_EXERCISE:_
Look through the entries below and report every line that has "subrequerimiento".

** Opening RAW DATA block **

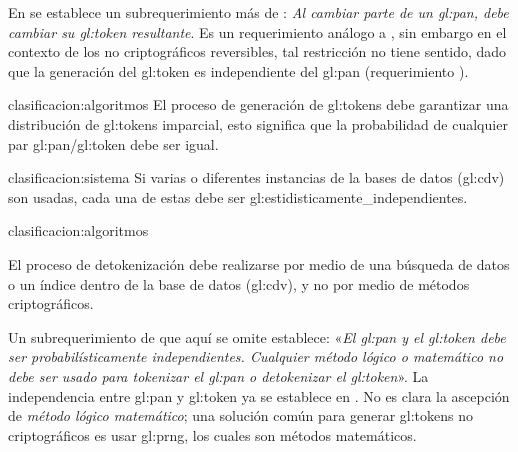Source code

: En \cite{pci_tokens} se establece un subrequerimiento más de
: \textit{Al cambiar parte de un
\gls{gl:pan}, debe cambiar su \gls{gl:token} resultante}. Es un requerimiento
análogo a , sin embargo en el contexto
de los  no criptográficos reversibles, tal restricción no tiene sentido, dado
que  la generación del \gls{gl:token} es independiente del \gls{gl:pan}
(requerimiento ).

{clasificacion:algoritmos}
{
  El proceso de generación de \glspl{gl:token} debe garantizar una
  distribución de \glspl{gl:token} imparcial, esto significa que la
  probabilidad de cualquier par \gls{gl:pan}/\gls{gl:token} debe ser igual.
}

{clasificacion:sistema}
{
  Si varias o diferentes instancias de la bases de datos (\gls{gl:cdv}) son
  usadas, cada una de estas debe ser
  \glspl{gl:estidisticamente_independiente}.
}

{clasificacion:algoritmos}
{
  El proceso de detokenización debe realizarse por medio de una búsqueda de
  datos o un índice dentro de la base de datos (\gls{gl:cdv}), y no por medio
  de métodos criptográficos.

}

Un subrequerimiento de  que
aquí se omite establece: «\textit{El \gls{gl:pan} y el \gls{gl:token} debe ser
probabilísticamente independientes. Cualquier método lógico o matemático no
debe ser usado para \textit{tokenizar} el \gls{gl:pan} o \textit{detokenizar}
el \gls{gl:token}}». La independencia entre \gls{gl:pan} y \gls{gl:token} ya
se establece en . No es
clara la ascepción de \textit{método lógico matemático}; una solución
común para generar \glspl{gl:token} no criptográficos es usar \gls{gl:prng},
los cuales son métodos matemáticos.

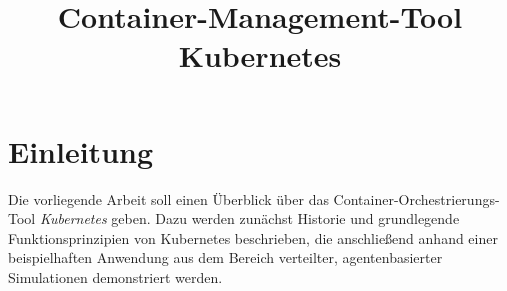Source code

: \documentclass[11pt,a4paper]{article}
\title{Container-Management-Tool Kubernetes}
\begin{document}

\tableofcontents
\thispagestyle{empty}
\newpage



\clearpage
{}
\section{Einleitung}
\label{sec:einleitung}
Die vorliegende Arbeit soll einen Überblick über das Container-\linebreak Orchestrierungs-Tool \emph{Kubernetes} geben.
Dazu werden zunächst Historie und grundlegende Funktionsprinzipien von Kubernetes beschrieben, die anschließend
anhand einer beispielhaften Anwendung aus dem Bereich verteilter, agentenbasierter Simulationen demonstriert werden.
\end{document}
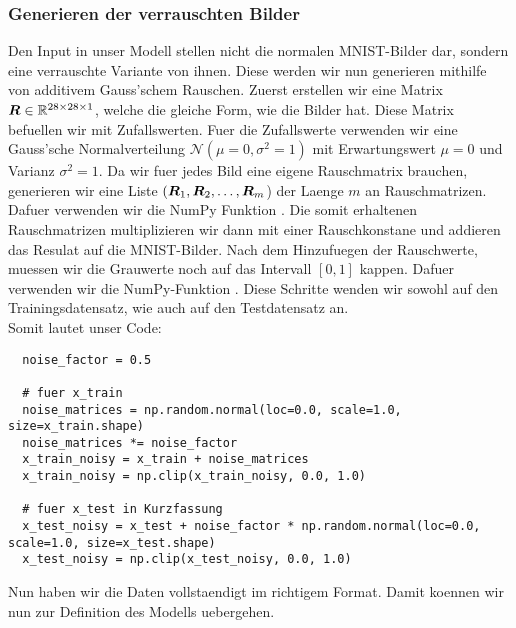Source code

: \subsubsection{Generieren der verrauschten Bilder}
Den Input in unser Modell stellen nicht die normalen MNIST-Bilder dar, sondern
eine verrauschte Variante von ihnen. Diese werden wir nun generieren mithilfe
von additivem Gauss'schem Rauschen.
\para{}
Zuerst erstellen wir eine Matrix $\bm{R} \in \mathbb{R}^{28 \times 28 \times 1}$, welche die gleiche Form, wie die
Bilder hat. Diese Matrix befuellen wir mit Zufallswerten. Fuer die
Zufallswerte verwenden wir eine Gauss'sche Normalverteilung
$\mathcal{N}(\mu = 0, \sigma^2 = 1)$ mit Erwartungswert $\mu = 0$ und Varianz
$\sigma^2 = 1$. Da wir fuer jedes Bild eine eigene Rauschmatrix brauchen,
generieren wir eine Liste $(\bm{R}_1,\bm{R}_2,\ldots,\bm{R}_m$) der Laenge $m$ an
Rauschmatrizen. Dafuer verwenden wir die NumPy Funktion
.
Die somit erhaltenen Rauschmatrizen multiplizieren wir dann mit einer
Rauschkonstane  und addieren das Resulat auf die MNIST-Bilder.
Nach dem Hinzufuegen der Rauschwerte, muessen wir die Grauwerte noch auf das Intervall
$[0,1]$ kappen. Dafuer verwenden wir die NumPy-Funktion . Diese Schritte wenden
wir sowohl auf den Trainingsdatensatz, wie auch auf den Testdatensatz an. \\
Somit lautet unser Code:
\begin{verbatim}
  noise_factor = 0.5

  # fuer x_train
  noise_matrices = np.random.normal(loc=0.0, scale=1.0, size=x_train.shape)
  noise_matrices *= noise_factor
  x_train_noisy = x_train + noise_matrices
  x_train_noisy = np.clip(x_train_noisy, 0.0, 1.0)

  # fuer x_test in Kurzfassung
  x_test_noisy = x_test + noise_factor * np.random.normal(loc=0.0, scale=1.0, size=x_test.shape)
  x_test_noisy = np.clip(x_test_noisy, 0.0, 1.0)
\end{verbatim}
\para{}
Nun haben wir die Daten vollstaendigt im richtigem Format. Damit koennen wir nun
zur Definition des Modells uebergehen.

** Closing RAW DATA block **
** Opening RAW DATA block **

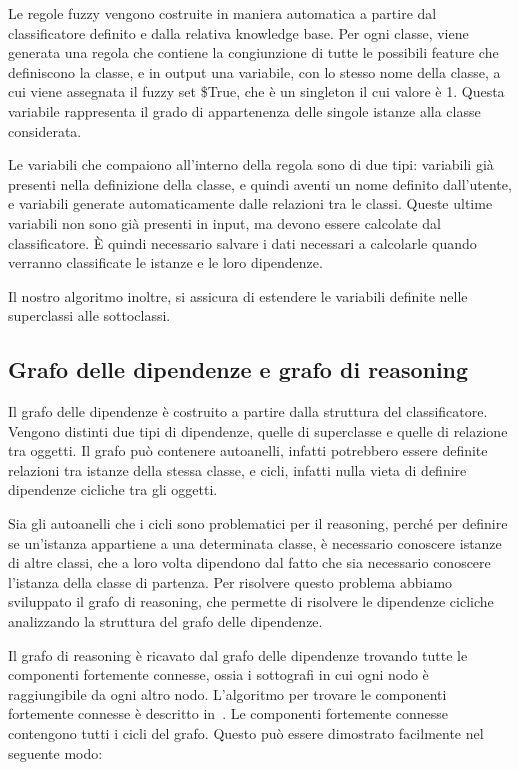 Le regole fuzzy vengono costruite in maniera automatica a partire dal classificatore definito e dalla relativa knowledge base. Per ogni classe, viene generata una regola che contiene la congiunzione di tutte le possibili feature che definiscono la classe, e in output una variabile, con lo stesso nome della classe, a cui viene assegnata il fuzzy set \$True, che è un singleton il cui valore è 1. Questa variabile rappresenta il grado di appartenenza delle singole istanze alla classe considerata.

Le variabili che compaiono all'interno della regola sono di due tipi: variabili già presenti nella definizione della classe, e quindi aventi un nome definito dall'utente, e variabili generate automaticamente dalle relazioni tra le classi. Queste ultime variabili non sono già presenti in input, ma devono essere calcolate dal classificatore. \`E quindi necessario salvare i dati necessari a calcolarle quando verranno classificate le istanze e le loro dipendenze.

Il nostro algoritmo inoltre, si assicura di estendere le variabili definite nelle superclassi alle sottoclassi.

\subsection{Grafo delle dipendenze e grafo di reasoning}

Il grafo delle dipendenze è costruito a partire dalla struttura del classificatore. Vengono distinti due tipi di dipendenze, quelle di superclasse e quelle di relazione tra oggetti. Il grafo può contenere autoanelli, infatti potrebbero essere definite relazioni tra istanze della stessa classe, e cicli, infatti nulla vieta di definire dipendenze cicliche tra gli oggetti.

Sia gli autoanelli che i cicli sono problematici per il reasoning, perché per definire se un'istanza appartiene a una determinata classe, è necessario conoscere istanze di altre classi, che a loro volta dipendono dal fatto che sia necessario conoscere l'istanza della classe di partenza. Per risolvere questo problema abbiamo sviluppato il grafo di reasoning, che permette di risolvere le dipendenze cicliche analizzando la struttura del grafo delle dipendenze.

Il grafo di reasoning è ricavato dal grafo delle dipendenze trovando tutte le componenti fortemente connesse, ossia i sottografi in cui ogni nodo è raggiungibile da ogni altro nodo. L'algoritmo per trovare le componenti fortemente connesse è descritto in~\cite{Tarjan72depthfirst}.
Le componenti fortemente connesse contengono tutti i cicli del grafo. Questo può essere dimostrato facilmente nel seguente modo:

** Closing RAW DATA block **
** Opening RAW DATA block **

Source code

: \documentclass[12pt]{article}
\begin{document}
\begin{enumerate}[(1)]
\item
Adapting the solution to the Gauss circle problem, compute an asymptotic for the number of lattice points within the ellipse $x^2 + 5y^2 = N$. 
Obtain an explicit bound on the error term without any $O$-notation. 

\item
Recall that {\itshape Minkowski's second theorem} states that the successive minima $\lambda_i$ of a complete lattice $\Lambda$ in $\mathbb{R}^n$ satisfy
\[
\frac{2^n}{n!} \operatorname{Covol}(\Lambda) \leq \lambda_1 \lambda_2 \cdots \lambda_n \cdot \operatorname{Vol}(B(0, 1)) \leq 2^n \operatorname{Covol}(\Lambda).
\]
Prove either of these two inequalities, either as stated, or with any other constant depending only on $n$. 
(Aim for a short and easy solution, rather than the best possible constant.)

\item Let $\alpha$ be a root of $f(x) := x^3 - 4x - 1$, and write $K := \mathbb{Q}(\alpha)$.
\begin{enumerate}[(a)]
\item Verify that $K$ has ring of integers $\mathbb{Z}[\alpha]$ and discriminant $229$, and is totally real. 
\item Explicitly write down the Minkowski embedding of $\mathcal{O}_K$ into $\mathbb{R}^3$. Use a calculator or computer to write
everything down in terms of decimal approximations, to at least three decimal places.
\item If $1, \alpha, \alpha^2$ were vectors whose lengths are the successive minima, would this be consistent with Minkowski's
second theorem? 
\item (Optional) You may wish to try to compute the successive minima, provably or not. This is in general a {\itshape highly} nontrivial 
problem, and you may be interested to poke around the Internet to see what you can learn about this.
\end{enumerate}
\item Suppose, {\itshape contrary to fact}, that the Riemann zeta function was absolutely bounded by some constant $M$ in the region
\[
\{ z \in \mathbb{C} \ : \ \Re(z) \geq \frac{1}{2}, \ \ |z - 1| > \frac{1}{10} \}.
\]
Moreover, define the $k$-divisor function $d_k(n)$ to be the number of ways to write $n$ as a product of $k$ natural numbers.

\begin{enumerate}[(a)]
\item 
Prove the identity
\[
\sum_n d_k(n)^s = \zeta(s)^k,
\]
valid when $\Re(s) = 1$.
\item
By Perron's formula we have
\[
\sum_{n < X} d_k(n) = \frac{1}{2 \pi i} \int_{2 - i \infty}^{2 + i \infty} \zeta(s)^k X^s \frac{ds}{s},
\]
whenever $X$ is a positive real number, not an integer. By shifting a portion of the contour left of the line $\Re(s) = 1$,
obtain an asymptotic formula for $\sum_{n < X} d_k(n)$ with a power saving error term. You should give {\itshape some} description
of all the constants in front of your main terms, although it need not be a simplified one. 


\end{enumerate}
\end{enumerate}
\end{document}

** Closing RAW DATA block **

_EXERCISE OUTPUT:_
: En \cite{pci_tokens} se establece un subrequerimiento más de
Un subrequerimiento de  que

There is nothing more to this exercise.